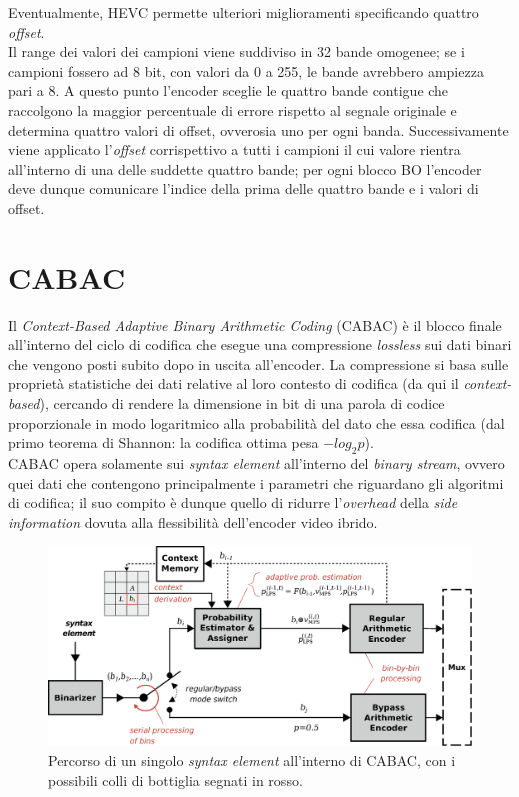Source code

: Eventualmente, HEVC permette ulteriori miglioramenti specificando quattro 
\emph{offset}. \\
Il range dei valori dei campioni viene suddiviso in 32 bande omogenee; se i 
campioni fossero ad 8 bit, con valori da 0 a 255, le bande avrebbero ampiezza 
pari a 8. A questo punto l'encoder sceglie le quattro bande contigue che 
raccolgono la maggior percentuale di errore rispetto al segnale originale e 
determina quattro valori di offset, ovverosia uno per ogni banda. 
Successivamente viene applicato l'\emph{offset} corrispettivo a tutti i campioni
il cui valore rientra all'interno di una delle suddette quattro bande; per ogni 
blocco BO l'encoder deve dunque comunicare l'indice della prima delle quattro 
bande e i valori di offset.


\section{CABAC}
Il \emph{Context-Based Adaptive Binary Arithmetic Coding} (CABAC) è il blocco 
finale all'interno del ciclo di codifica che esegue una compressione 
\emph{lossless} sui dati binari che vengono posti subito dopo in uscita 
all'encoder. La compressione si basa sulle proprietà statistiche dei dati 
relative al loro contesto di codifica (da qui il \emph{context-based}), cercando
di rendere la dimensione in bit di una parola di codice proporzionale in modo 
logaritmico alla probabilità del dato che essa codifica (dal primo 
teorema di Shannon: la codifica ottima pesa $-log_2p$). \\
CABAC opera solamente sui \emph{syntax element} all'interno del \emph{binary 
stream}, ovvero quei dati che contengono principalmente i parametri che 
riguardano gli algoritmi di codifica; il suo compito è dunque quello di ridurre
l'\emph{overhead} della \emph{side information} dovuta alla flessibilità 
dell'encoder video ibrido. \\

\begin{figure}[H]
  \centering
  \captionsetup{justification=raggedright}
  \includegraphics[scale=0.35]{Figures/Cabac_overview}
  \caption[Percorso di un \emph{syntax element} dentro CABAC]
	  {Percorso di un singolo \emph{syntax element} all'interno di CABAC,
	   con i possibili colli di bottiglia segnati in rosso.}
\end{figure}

---

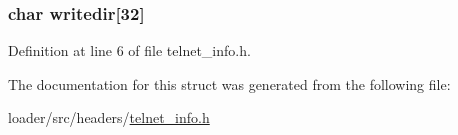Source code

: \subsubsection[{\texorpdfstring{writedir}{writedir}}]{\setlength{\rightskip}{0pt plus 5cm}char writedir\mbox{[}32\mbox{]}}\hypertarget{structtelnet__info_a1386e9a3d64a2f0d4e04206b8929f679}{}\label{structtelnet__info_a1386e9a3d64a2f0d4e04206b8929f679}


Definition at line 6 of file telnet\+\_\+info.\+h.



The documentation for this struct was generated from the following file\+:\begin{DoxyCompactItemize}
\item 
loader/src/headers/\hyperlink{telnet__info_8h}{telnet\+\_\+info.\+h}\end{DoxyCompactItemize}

## AIM OF THE TASK:
For each line above that holds the string "blocco", provide a copy of that line.

## REPLY TO THE TASK:
blocco BO l'encoder deve dunque comunicare l'indice della prima delle quattro 
Il \emph{Context-Based Adaptive Binary Arithmetic Coding} (CABAC) è il blocco 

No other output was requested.